Tommy Woods

Personal information
- Full name: Thomas Woods
- Born: 9 February 1883 Bridgwater, England
- Died: 12 April 1955 (aged 72) Rochdale, England

Playing information

Rugby union
- Position: Forward
Club
| Years | Team | Pld | T | G | FG | P |
| ≤1908–09 | Bridgwater & Albion |  |  |  |  |  |
Representative
| Years | Team | Pld | T | G | FG | P |
| ≤1909–09 | Somersetshire | 30 |  |  |  |  |
| 1908 | England | 1 | 0 | 0 | 0 | 0 |

Rugby league
- Position: Forward
Club
| Years | Team | Pld | T | G | FG | P |
| 1909–≥22 | Rochdale Hornets |  |  |  |  |  |
Representative
| Years | Team | Pld | T | G | FG | P |
| 1911–13 | England | 3 | 0 | 0 | 0 | 0 |
| 1911–12 | Great Britain | 2 | 0 | 0 | 0 | 0 |
- Source:

= Tommy Woods (rugby) =

English rugby union and rugby league footballer (1883–1955)

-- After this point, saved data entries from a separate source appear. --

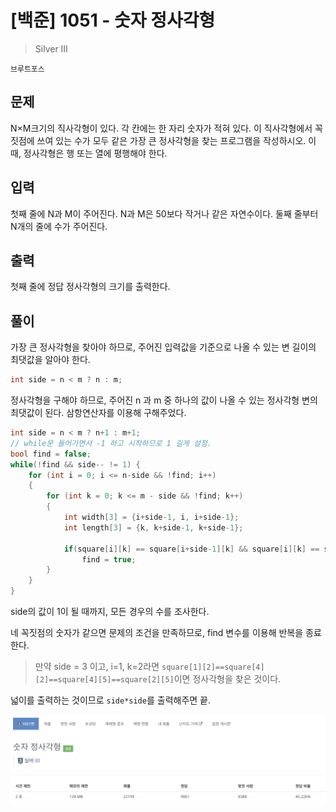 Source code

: # [백준] 1051 - 숫자 정사각형
> Silver III

```브루트포스```

## 문제
N×M크기의 직사각형이 있다. 각 칸에는 한 자리 숫자가 적혀 있다. 이 직사각형에서 꼭짓점에 쓰여 있는 수가 모두 같은 가장 큰 정사각형을 찾는 프로그램을 작성하시오. 이때, 정사각형은 행 또는 열에 평행해야 한다.

## 입력
첫째 줄에 N과 M이 주어진다. N과 M은 50보다 작거나 같은 자연수이다. 둘째 줄부터 N개의 줄에 수가 주어진다.

## 출력
첫째 줄에 정답 정사각형의 크기를 출력한다.

## 풀이

가장 큰 정사각형을 찾아야 하므로, 주어진 입력값을 기준으로 나올 수 있는 변 길이의 최댓값을 알아야 한다.

```C
int side = n < m ? n : m;
```

정사각형을 구해야 하므로, 주어진 n 과 m 중 하나의 값이 나올 수 있는 정사각형 변의 최댓값이 된다. 삼항연산자를 이용해 구해주었다.

```C
int side = n < m ? n+1 : m+1;
// while문 들어가면서 -1 하고 시작하므로 1 길게 설정.
bool find = false;
while(!find && side-- != 1) {
    for (int i = 0; i <= n-side && !find; i++)
    {
        for (int k = 0; k <= m - side && !find; k++)
        {
            int width[3] = {i+side-1, i, i+side-1};
            int length[3] = {k, k+side-1, k+side-1};

            if(square[i][k] == square[i+side-1][k] && square[i][k] == square[i][k+side-1] && square[i][k] == square[i+side-1][k+side-1])
                find = true;
        }
    }
}
```

side의 값이 1이 될 때까지, 모든 경우의 수를 조사한다.

네 꼭짓점의 숫자가 같으면 문제의 조건을 만족하므로, find 변수를 이용해 반복을 종료한다.

> 만약 side = 3 이고, i=1, k=2라면 ```square[1][2]==square[4][2]==square[4][5]==square[2][5]```이면 정사각형을 찾은 것이다.

넓이를 출력하는 것이므로 ```side*side```를 출력해주면 끝.

![alt text](image.png)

Tommy Woods (9 February 1883 – 12 April 1955) was an English dual-code international rugby union, and professional rugby league footballer who played in the 1900s, 1910s and 1920s. He played representative level rugby union (RU) for England and Somersetshire, and at club level for Bridgwater & Albion RFC, as a forward, and representative level rugby league (RL) for Great Britain and England, and at club level for Rochdale Hornets, as a forward.

==Background==
Tommy Woods was born in 1883 in Bridgwater, and later played rugby union for Bridgwater & Albion RFC, alongside Robert Dibble and Walter Roman.

==Playing career==
===Challenge Cup Final appearances===
Woods played as a forward in Rochdale Hornets' 10–9 victory over Hull F.C. in the 1921–22 Challenge Cup Final during the 1921–22 season at Headingley, Leeds on Saturday 6 May 1922, in front of a crowd of 32,596.

===County Cup Final appearances===
Woods played as a forward in Rochdale Hornets' 12–5 victory over Oldham in the 1911–12 Lancashire Cup Final during the 1911–12 season at Wheater's Field, Broughton, Salford on Saturday 2 December 1911, in front of a crowd of 20,000.

===Representative honours===
Woods won a cap for England (RU) while at Bridgwater & Albion RFC against Scotland at Inverleith on 21 March 1908, and won caps for England (RL) while at Rochdale Hornets in 1911 against Australia, in 1912 against Wales, in 1913 against Wales, and won caps for Great Britain while at Rochdale Hornets in 1911 against Australia, and in 1912 against Australia.

Woods represented Somersetshire (RU) while at Bridgwater & Albion RFC.